__Work instructions__:
From the first line to the last, copy the data exactly and drop the pictures.

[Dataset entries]
====================

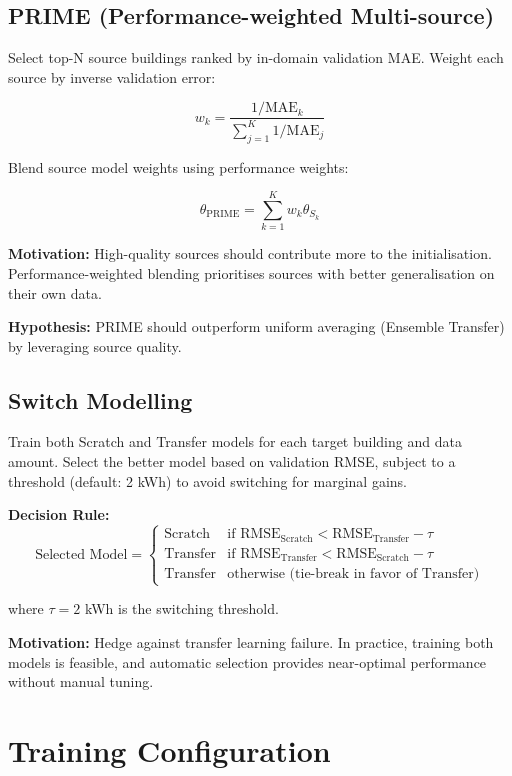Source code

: \documentclass[12pt,a4paper]{report}
\begin{document}
\subsection{PRIME (Performance-weighted Multi-source)}

Select top-N source buildings ranked by in-domain validation MAE. Weight each source by inverse validation error:

\[
w_k = \frac{1/\text{MAE}_k}{\sum_{j=1}^{K} 1/\text{MAE}_j}
\]

Blend source model weights using performance weights:

\[
\theta_{\text{PRIME}} = \sum_{k=1}^{K} w_k \theta_{S_k}
\]

\textbf{Motivation:} High-quality sources should contribute more to the initialisation. Performance-weighted blending prioritises sources with better generalisation on their own data.

\textbf{Hypothesis:} PRIME should outperform uniform averaging (Ensemble Transfer) by leveraging source quality.

\subsection{Switch Modelling}

Train both Scratch and Transfer models for each target building and data amount. Select the better model based on validation RMSE, subject to a threshold (default: 2 kWh) to avoid switching for marginal gains.

\textbf{Decision Rule:}
\[
\text{Selected Model} = 
\begin{cases}
\text{Scratch} & \text{if } \text{RMSE}_{\text{Scratch}} < \text{RMSE}_{\text{Transfer}} - \tau \\
\text{Transfer} & \text{if } \text{RMSE}_{\text{Transfer}} < \text{RMSE}_{\text{Scratch}} - \tau \\
\text{Transfer} & \text{otherwise (tie-break in favor of Transfer)}
\end{cases}
\]

where \(\tau = 2\) kWh is the switching threshold.

\textbf{Motivation:} Hedge against transfer learning failure. In practice, training both models is feasible, and automatic selection provides near-optimal performance without manual tuning.

\section{Training Configuration}
\end{document}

====================

__Task response__:
Source code

: \documentclass[12pt,a4paper]{report}
\begin{document}
\subsection{PRIME (Performance-weighted Multi-source)}

Select top-N source buildings ranked by in-domain validation MAE. Weight each source by inverse validation error:

\[
w_k = \frac{1/\text{MAE}_k}{\sum_{j=1}^{K} 1/\text{MAE}_j}
\]

Blend source model weights using performance weights:

\[
\theta_{\text{PRIME}} = \sum_{k=1}^{K} w_k \theta_{S_k}
\]

\textbf{Motivation:} High-quality sources should contribute more to the initialisation. Performance-weighted blending prioritises sources with better generalisation on their own data.

\textbf{Hypothesis:} PRIME should outperform uniform averaging (Ensemble Transfer) by leveraging source quality.

\subsection{Switch Modelling}

Train both Scratch and Transfer models for each target building and data amount. Select the better model based on validation RMSE, subject to a threshold (default: 2 kWh) to avoid switching for marginal gains.

\textbf{Decision Rule:}
\[
\text{Selected Model} = 
\begin{cases}
\text{Scratch} & \text{if } \text{RMSE}_{\text{Scratch}} < \text{RMSE}_{\text{Transfer}} - \tau \\
\text{Transfer} & \text{if } \text{RMSE}_{\text{Transfer}} < \text{RMSE}_{\text{Scratch}} - \tau \\
\text{Transfer} & \text{otherwise (tie-break in favor of Transfer)}
\end{cases}
\]

where \(\tau = 2\) kWh is the switching threshold.

\textbf{Motivation:} Hedge against transfer learning failure. In practice, training both models is feasible, and automatic selection provides near-optimal performance without manual tuning.

\section{Training Configuration}
\end{document}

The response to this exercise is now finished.